A doutrina também diverge quanto ao fato de ser o mínimo existencial uma regra absoluta ou um princípio a ser ponderado com a reserva do possível, por exemplo. Como se vê, o assunto é fruto de inúmeros questionamentos, que merecem uma abordagem mais aprofundada, cabendo por ora sublinhar que não basta ao Imposto de Renda estabelecer alíquotas progressivas, devendo também garantir o mínimo existencial.

 

CONCLUSÃO

 

Pela análise dos dispositivos elencados ao longo desse estudo, pode-se dizer que o legislador constituinte consagrou o princípio da igualdade como um dos pilares do ordenamento jurídico brasileiro.

No que concerne ao Imposto de Renda, a Constituição Federal apresenta uma série de mecanismos com o intuito de garantir o princípio da Isonomia. No entanto, esta seara encontra-se atualmente fragilizada, uma vez que as normas que dispõem sobre o Imposto de Renda estabelecem uma progressividade pífia, provocando uma sobrecarga tributária àqueles que possuem menor capacidade contributiva.

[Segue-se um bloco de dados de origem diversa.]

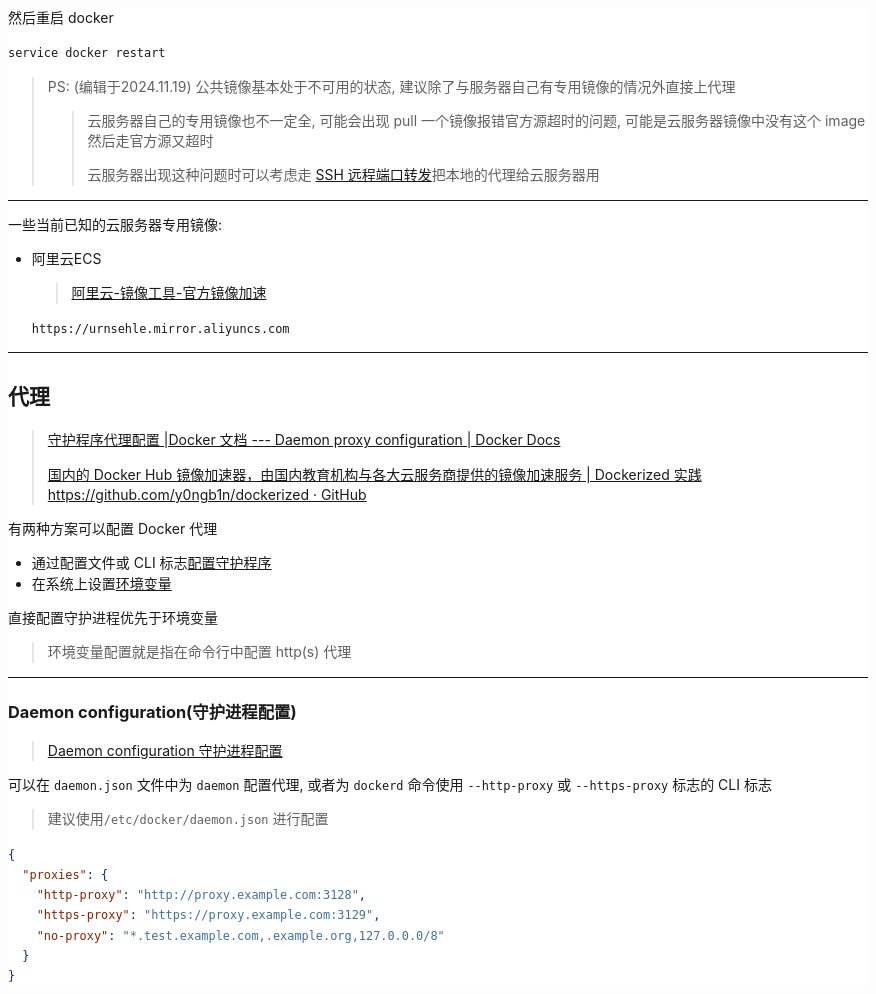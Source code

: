 然后重启 docker

```bash
service docker restart
```

> PS: (编辑于2024.11.19) 公共镜像基本处于不可用的状态, 建议除了与服务器自己有专用镜像的情况外直接上代理
>
> > 云服务器自己的专用镜像也不一定全, 可能会出现 pull 一个镜像报错官方源超时的问题, 可能是云服务器镜像中没有这个 image 然后走官方源又超时
> >
> > 云服务器出现这种问题时可以考虑走 [SSH 远程端口转发](../../网络安全/内网渗透/代理转发/SSH隧道.md#远程端口转发应用场景-断网主机联网)把本地的代理给云服务器用

---

一些当前已知的云服务器专用镜像:

- 阿里云ECS

  > [阿里云-镜像工具-官方镜像加速](https://help.aliyun.com/zh/acr/user-guide/accelerate-the-pulls-of-docker-official-images)

  ```
  https://urnsehle.mirror.aliyuncs.com
  ```

---

## 代理

> [守护程序代理配置 |Docker 文档 --- Daemon proxy configuration | Docker Docs](https://docs.docker.com/engine/daemon/proxy/#httphttps-proxy)
>
> [国内的 Docker Hub 镜像加速器，由国内教育机构与各大云服务商提供的镜像加速服务 | Dockerized 实践 https://github.com/y0ngb1n/dockerized · GitHub](https://gist.github.com/y0ngb1n/7e8f16af3242c7815e7ca2f0833d3ea6)

有两种方案可以配置 Docker 代理

- 通过配置文件或 CLI 标志[配置守护程序](https://docs.docker.com/engine/daemon/proxy/#daemon-configuration)
- 在系统上设置[环境变量](https://docs.docker.com/engine/daemon/proxy/#environment-variables)

直接配置守护进程优先于环境变量

> 环境变量配置就是指在命令行中配置 http(s) 代理

---

### Daemon configuration(守护进程配置)

> [Daemon configuration 守护进程配置](https://docs.docker.com/engine/daemon/proxy/#daemon-configuration)

可以在 `daemon.json` 文件中为 `daemon` 配置代理, 或者为 `dockerd` 命令使用 `--http-proxy` 或 `--https-proxy` 标志的 CLI 标志

> 建议使用`/etc/docker/daemon.json` 进行配置

```json
{
  "proxies": {
    "http-proxy": "http://proxy.example.com:3128",
    "https-proxy": "https://proxy.example.com:3129",
    "no-proxy": "*.test.example.com,.example.org,127.0.0.0/8"
  }
}
```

Por fim, infere-se que o princípio da isonomia só será efetivamente alcançado mediante a fixação de uma progressividade mais expressiva do Imposto de Renda, bem como o estabelecimento de uma isenção condizente com o mínimo existencial do cidadão brasileiro.

 

BIBLIOGRAFIA

 

BANDEIRA DE MELLO, Antônio Celso. O conteúdo jurídico do princípio da igualdade. 3ª edição – São Paulo: Malheiros, 2011.

 

PAULO, Vicente; ALEXANDRINO, Marcelo. Direito Constitucional descomplicado. 7. ed. – São Paulo: Método, 2011.

 

SABBAG, Eduardo. Manual de direito tributário. 4. Ed – São Paulo: Saraiva, 2012.